Demi-lunes (bunds en arc de cercle) à Niouma (Yako), province du Passoré, Burkina Faso ; l’ouverture de chaque arc est orientée vers l’amont.

La demi-lune (en anglais semi-circular bund ou half-moon, parfois eyebrow terrace) est une technique de collecte des eaux de ruissellement et de conservation des sols consistant à construire de petites levées de terre (ou de pierres) en arc de cercle afin de ralentir et de stocker ponctuellement les eaux de pluie pour la production végétale (cultures, fourrages, arbres). La technique est répandue dans les zones arides et semi-arides, notamment au Sahel, pour restaurer des terres dégradées et sécuriser les cultures pluviales lorsque les pluies sont irrégulières. Les extrémités (« cornes ») des demi-lunes sont positionnées sur la courbe de niveau et l’ouverture fait face à la pente pour capter le ruissellement amont[1],[2].

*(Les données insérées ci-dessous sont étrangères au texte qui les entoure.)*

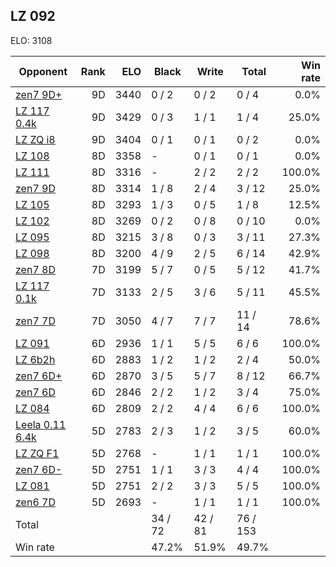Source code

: ## LZ 092 ##

ELO: 3108

Opponent | Rank | ELO | Black | Write | Total | Win rate
---------|-----:|----:|-------|-------|-------|-------:
[zen7 9D+](zen7%209D+.md) | 9D | 3440 | 0 / 2 | 0 / 2 | 0 / 4 | 0.0%
[LZ 117 0.4k](LZ%20117%200.4k.md) | 9D | 3429 | 0 / 3 | 1 / 1 | 1 / 4 | 25.0%
[LZ ZQ i8](LZ%20ZQ%20i8.md) | 9D | 3404 | 0 / 1 | 0 / 1 | 0 / 2 | 0.0%
[LZ 108](LZ%20108.md) | 8D | 3358 | - | 0 / 1 | 0 / 1 | 0.0%
[LZ 111](LZ%20111.md) | 8D | 3316 | - | 2 / 2 | 2 / 2 | 100.0%
[zen7 9D](zen7%209D.md) | 8D | 3314 | 1 / 8 | 2 / 4 | 3 / 12 | 25.0%
[LZ 105](LZ%20105.md) | 8D | 3293 | 1 / 3 | 0 / 5 | 1 / 8 | 12.5%
[LZ 102](LZ%20102.md) | 8D | 3269 | 0 / 2 | 0 / 8 | 0 / 10 | 0.0%
[LZ 095](LZ%20095.md) | 8D | 3215 | 3 / 8 | 0 / 3 | 3 / 11 | 27.3%
[LZ 098](LZ%20098.md) | 8D | 3200 | 4 / 9 | 2 / 5 | 6 / 14 | 42.9%
[zen7 8D](zen7%208D.md) | 7D | 3199 | 5 / 7 | 0 / 5 | 5 / 12 | 41.7%
[LZ 117 0.1k](LZ%20117%200.1k.md) | 7D | 3133 | 2 / 5 | 3 / 6 | 5 / 11 | 45.5%
[zen7 7D](zen7%207D.md) | 7D | 3050 | 4 / 7 | 7 / 7 | 11 / 14 | 78.6%
[LZ 091](LZ%20091.md) | 6D | 2936 | 1 / 1 | 5 / 5 | 6 / 6 | 100.0%
[LZ 6b2h](LZ%206b2h.md) | 6D | 2883 | 1 / 2 | 1 / 2 | 2 / 4 | 50.0%
[zen7 6D+](zen7%206D+.md) | 6D | 2870 | 3 / 5 | 5 / 7 | 8 / 12 | 66.7%
[zen7 6D](zen7%206D.md) | 6D | 2846 | 2 / 2 | 1 / 2 | 3 / 4 | 75.0%
[LZ 084](LZ%20084.md) | 6D | 2809 | 2 / 2 | 4 / 4 | 6 / 6 | 100.0%
[Leela 0.11 6.4k](Leela%200.11%206.4k.md) | 5D | 2783 | 2 / 3 | 1 / 2 | 3 / 5 | 60.0%
[LZ ZQ F1](LZ%20ZQ%20F1.md) | 5D | 2768 | - | 1 / 1 | 1 / 1 | 100.0%
[zen7 6D-](zen7%206D-.md) | 5D | 2751 | 1 / 1 | 3 / 3 | 4 / 4 | 100.0%
[LZ 081](LZ%20081.md) | 5D | 2751 | 2 / 2 | 3 / 3 | 5 / 5 | 100.0%
[zen6 7D](zen6%207D.md) | 5D | 2693 | - | 1 / 1 | 1 / 1 | 100.0%
Total | | | 34 / 72 | 42 / 81 | 76 / 153 | 
Win rate| | | 47.2% | 51.9% | 49.7% | 
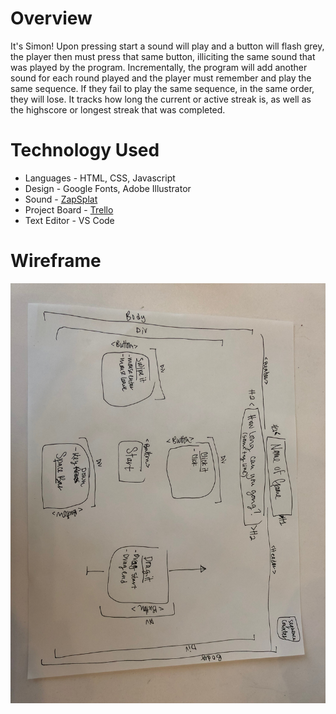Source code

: 

Overview
======
It's Simon! Upon pressing start a sound will play and a button will flash grey, the player then must press that same button, illiciting the same sound that was played by the program.  Incrementally, the program will add another sound for each round played and the player must remember and play the same sequence.  If they fail to play the same sequence, in the same order, they will lose.  It tracks how long the current or active streak is, as well as the highscore or longest streak that was completed. 

Technology Used
======

* Languages - HTML, CSS, Javascript
* Design - Google Fonts, Adobe Illustrator
* Sound - [ZapSplat](https://www.zapsplat.com/)
* Project Board - [Trello](https://trello.com/b/96gKOjdG/project-one-ga)
* Text Editor - VS Code



Wireframe
======
![Wireframe Image](images/wireFrame.JPG)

Bien que poursuivant la même finalité (concentrer l’eau), les demi-lunes se distinguent du zaï (trous de plantation plus profonds et ponctuels) par l’échelle et la géométrie de l’ouvrage[3].

La technique est largement documentée au Sahel depuis les années 1980, où elle a été introduite et diffusée dans le cadre de programmes de conservation des eaux et des sols et de lutte contre la désertification[1],[4].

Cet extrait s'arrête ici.